ODE addresses contentious aspects of charter school student activities law
Most high school charter school students will have access to school district interscholastic activities under proposed rules for a 2017 law, even if the district doesn’t like it.
The 2017 Legislature passed Senate Bill 208 to give charter school students the same access to district activities as homeschooled students.
Two of the key sticking points in the new law have been which students are eligible and how much districts can charge for participation. The law went into effect July 3, but the Oregon Department of Education is still working out the rules.
Many charter schools already have agreements with districts for student participation, but the new law gives some charter school students the right to access. Before the law, districts could charge as much for participation as they wanted, but some didn’t charge anything.
“The statute we are working with can be interpreted incredibly broadly,” Kate Pattison, ODE charter school specialist, told the State Board of Education at a meeting Sept. 28. “In almost any single area, you can go in three different directions.”
ODE has been working with districts and education stakeholders to craft its rules. ODE is holding a public hearing at 10 a.m. Friday, Oct. 20, on its proposal.
The charter school student must reside in the district and meet district eligibility requirements.
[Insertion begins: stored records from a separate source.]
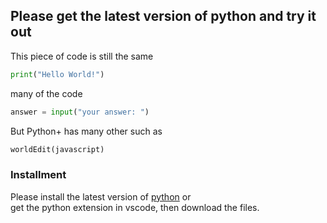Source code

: ## Please get the latest version of python and try it out
This piece of code is still the same

```python
print("Hello World!")
```

many of the code

```python
answer = input("your answer: ")
```

But Python+ has many other such as

```python
worldEdit(javascript)
```

### Installment

Please install the latest version of <a href="https://www.python.org/downloads/">python</a> or <br/>
get the python extension in vscode, 
then download the files.
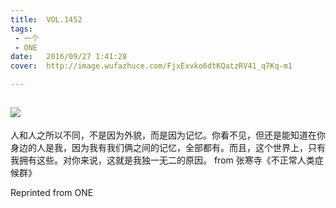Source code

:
 ```yaml
---
title:	VOL.1452
tags:
 - 一个
 - ONE
date:	2016/09/27 1:41:28
cover:	http://image.wufazhuce.com/FjxExvko6dtKQatzRV41_q7Kq-m1

---
```

![](http://image.wufazhuce.com/FjxExvko6dtKQatzRV41_q7Kq-m1)
---

人和人之所以不同，不是因为外貌，而是因为记忆。你看不见，但还是能知道在你身边的人是我，因为我有我们俩之间的记忆，全部都有。而且，这个世界上，只有我拥有这些。对你来说，这就是我独一无二的原因。 from 张寒寺《不正常人类症候群》
 
Reprinted from ONE
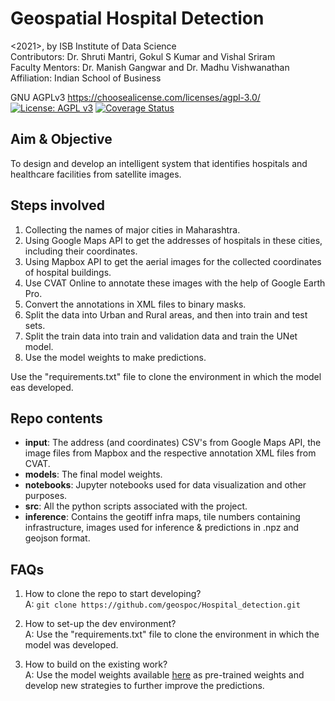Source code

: # Geospatial Hospital Detection

<2021>, by ISB Institute of Data Science    
Contributors: Dr. Shruti Mantri, Gokul S Kumar and Vishal Sriram     
Faculty Mentors: Dr. Manish Gangwar and Dr. Madhu Vishwanathan    
Affiliation: Indian School of Business   

GNU AGPLv3 https://choosealicense.com/licenses/agpl-3.0/
[![License: AGPL v3](https://img.shields.io/badge/License-AGPL%20v3-blue.svg)](https://www.gnu.org/licenses/agpl-3.0)
[![Coverage Status](https://coveralls.io/repos/github/geospoc/Hospital_detection/badge.svg?branch=main)](https://coveralls.io/github/geospoc/Hospital_detection?branch=main)

## Aim & Objective
To design and develop an intelligent system that identifies hospitals and healthcare facilities from satellite images.


## Steps involved
1. Collecting the names of major cities in Maharashtra.
2. Using Google Maps API to get the addresses of hospitals in these cities, including their coordinates.
3. Using Mapbox API to get the aerial images for the collected coordinates of hospital buildings.
4. Use CVAT Online to annotate these images with the help of Google Earth Pro.
5. Convert the annotations in XML files to binary masks.
6. Split the data into Urban and Rural areas, and then into train and test sets.
7. Split the train data into train and validation data and train the UNet model.
8. Use the model weights to make predictions.

Use the "requirements.txt" file to clone the environment in which the model eas developed.

## Repo contents
- **input**: The address (and coordinates) CSV's from Google Maps API, the image files from Mapbox and the respective annotation XML files from CVAT.
- **models**: The final model weights.
- **notebooks**: Jupyter notebooks used for data visualization and other purposes.
- **src**: All the python scripts associated with the project.
- **inference**: Contains the geotiff infra maps, tile numbers containing infrastructure, images used for inference & predictions in .npz and geojson format.


## FAQs

1. How to clone the repo to start developing?  
A: ```git clone https://github.com/geospoc/Hospital_detection.git```

2. How to set-up the dev environment?  
A: Use the "requirements.txt" file to clone the environment in which the model was developed.

3. How to build on the existing work?  
A: Use the model weights available [here](https://github.com/geospoc/Hospital_detection/tree/main/models) as pre-trained weights and develop new strategies to further improve the predictions.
The law only covers Oregon School Activities Association-sanctioned activities.
Under ODE’s proposed rules released Wednesday, if a charter school does not offer any OSAA-sanctioned activities, a school district must let the charter school’s students participate in district activities. Only 14 of Oregon’s 125 public charter schools are full OSAA members.
Some districts argued that the rule would create an incentive for charter schools not to offer any activities.
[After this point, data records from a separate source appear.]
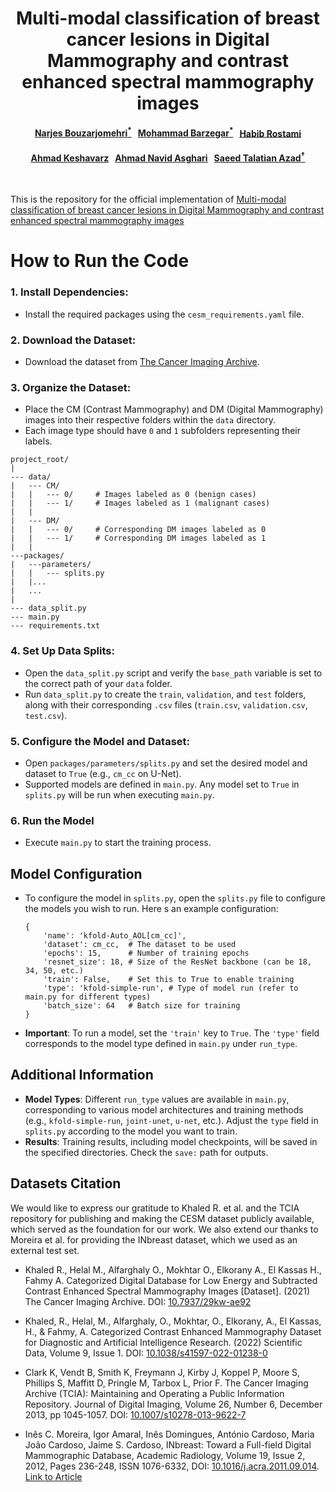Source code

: <h1 align="center">
Multi-modal classification of breast cancer lesions in Digital Mammography and contrast enhanced spectral mammography images
</h1>
<h4 align="center">
  <a href="https://www.linkedin.com/in/narjes-bouzarjomehri-35bb0a151/">Narjes Bouzarjomehri<sup>*</sup></a> &nbsp; 
  <a href="https://mbrz97.github.io/">Mohammad Barzegar<sup>*</sup></a> &nbsp;
  <a href="https://scholar.google.com/citations?user=s6FF_qsAAAAJ">Habib Rostami</a>
  </h4>

  <h4 align="center">
  <a href="https://scholar.google.com/citations?user=NeD822UAAAAJ">Ahmad Keshavarz</a> &nbsp;
  <a href="https://www.researchgate.net/profile/Ahmad-Asghari-4">Ahmad Navid Asghari</a> &nbsp;
  <a href="https://scholar.google.com/citations?user=w8E99wcAAAAJ">Saeed Talatian Azad<sup>&dagger;</sup></a>
</h4>

<br>

This is the repository for the official implementation of [Multi-modal classification of breast cancer lesions in Digital Mammography and contrast enhanced spectral mammography images
](https://doi.org/10.1016/j.compbiomed.2024.109266)


# How to Run the Code

### 1. Install Dependencies:
   - Install the required packages using the `cesm_requirements.yaml` file.

### 2. Download the Dataset:
   - Download the dataset from [The Cancer Imaging Archive](https://wiki.cancerimagingarchive.net/pages/viewpage.action?pageId=109379611).

### 3. Organize the Dataset:
   - Place the CM (Contrast Mammography) and DM (Digital Mammography) images into their respective folders within the `data` directory.
   - Each image type should have `0` and `1` subfolders representing their labels.

```
project_root/
|
--- data/
|   --- CM/
|   |   --- 0/     # Images labeled as 0 (benign cases)
|   |   --- 1/     # Images labeled as 1 (malignant cases)
|   |
|   --- DM/
|   |   --- 0/     # Corresponding DM images labeled as 0
|   |   --- 1/     # Corresponding DM images labeled as 1
|   |
---packages/
|   ---parameters/
|   |   --- splits.py
|   |...
|   ...
|   
--- data_split.py
--- main.py
--- requirements.txt
```

### 4. Set Up Data Splits:
   - Open the `data_split.py` script and verify the `base_path` variable is set to the correct path of your `data` folder.
   - Run `data_split.py` to create the `train`, `validation`, and `test` folders, along with their corresponding `.csv` files (`train.csv`, `validation.csv`, `test.csv`).

### 5. Configure the Model and Dataset:
   - Open `packages/parameters/splits.py` and set the desired model and dataset to `True` (e.g., `cm_cc` on U-Net).
   - Supported models are defined in `main.py`. Any model set to `True` in `splits.py` will be run when executing `main.py`.

### 6. Run the Model
   - Execute `main.py` to start the training process.

## Model Configuration
   - To configure the model in `splits.py`, open the `splits.py` file to configure the models you wish to run. Here s an example configuration:
     ```
     {
         'name': 'kfold-Auto_AOL[cm_cc]',
         'dataset': cm_cc,  # The dataset to be used
         'epochs': 15,      # Number of training epochs
         'resnet_size': 18, # Size of the ResNet backbone (can be 18, 34, 50, etc.)
         'train': False,    # Set this to True to enable training
         'type': 'kfold-simple-run', # Type of model run (refer to main.py for different types)
         'batch_size': 64   # Batch size for training
     }
     ```
   - **Important**: To run a model, set the `'train'` key to `True`. The `'type'` field corresponds to the model type defined in `main.py` under `run_type`.


## Additional Information

- **Model Types**: Different `run_type` values are available in `main.py`, corresponding to various model architectures and training methods (e.g., `kfold-simple-run`, `joint-unet`, `u-net`, etc.). Adjust the `type` field in `splits.py` according to the model you want to train.
- **Results**: Training results, including model checkpoints, will be saved in the specified directories. Check the `save:` path for outputs.

## Datasets Citation
We would like to express our gratitude to Khaled R. et al. and the TCIA repository for publishing and making the CESM dataset publicly available, which served as the foundation for our work. We also extend our thanks to Moreira et al. for providing the INbreast dataset, which we used as an external test set.

- Khaled R., Helal M., Alfarghaly O., Mokhtar O., Elkorany A., El Kassas H., Fahmy A. Categorized Digital Database for Low Energy and Subtracted Contrast Enhanced Spectral Mammography Images [Dataset]. (2021) The Cancer Imaging Archive. DOI: [10.7937/29kw-ae92](https://doi.org/10.7937/29kw-ae92)

- Khaled, R., Helal, M., Alfarghaly, O., Mokhtar, O., Elkorany, A., El Kassas, H., & Fahmy, A. Categorized Contrast Enhanced Mammography Dataset for Diagnostic and Artificial Intelligence Research. (2022) Scientific Data, Volume 9, Issue 1. DOI: [10.1038/s41597-022-01238-0](https://doi.org/10.1038/s41597-022-01238-0)

- Clark K, Vendt B, Smith K, Freymann J, Kirby J, Koppel P, Moore S, Phillips S, Maffitt D, Pringle M, Tarbox L, Prior F. The Cancer Imaging Archive (TCIA): Maintaining and Operating a Public Information Repository. Journal of Digital Imaging, Volume 26, Number 6, December 2013, pp 1045-1057. DOI: [10.1007/s10278-013-9622-7](https://doi.org/10.1007/s10278-013-9622-7)

- Inês C. Moreira, Igor Amaral, Inês Domingues, António Cardoso, Maria João Cardoso, Jaime S. Cardoso, INbreast: Toward a Full-field Digital Mammographic Database, Academic Radiology, Volume 19, Issue 2, 2012, Pages 236-248, ISSN 1076-6332, DOI: [10.1016/j.acra.2011.09.014](https://doi.org/10.1016/j.acra.2011.09.014). [Link to Article](https://www.sciencedirect.com/science/article/pii/S107663321100451X)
Districts may charge the charter school a maximum of 5 percent of the district’s budget allotment per student, regardless of the number of activities. Districts may charge up to an additional 5 percent for every course credit required.
It is not clear how well the 5 percent cap, which works out to about $350, reflects actual costs to the districts. In analysis of the bill, the Legislative Fiscal Office said: “The ramifications of this measure are not fully understood and therefore the fiscal impact cannot be determined.”
Activity costs vary wildly depending on the district, sport, travel, staff time, insurance, facilities involved and other factors. Angie Peterman, executive director of the Oregon Association of School Business Officials, is not aware of any independent calculations of school costs for activities.
Smaller districts’ budgets are proportionally more affected by shifting a student or two for activities.
Superintendent Mark Mulvihill of InterMountain Education Service District, which serves school districts in eastern Oregon, says the 5 percent cap isn’t adequate to cover sports costs. According to the Milton-Freewater Unified School District, football can cost as much as $800 per student, more than 10 percent of the state’s funding for that student. The cost is compounded if the student plays more than one sport. The districts would like to see districts compensated at actual costs for the activities, Mulvihill said.
“We believe that the Senate bill requires school districts to help subsidize charter school programs,” Mulvihill said.
For charter schools, losing 10 percent or more of a student’s ADMw to pay for a course or two could severely cut into education budgets.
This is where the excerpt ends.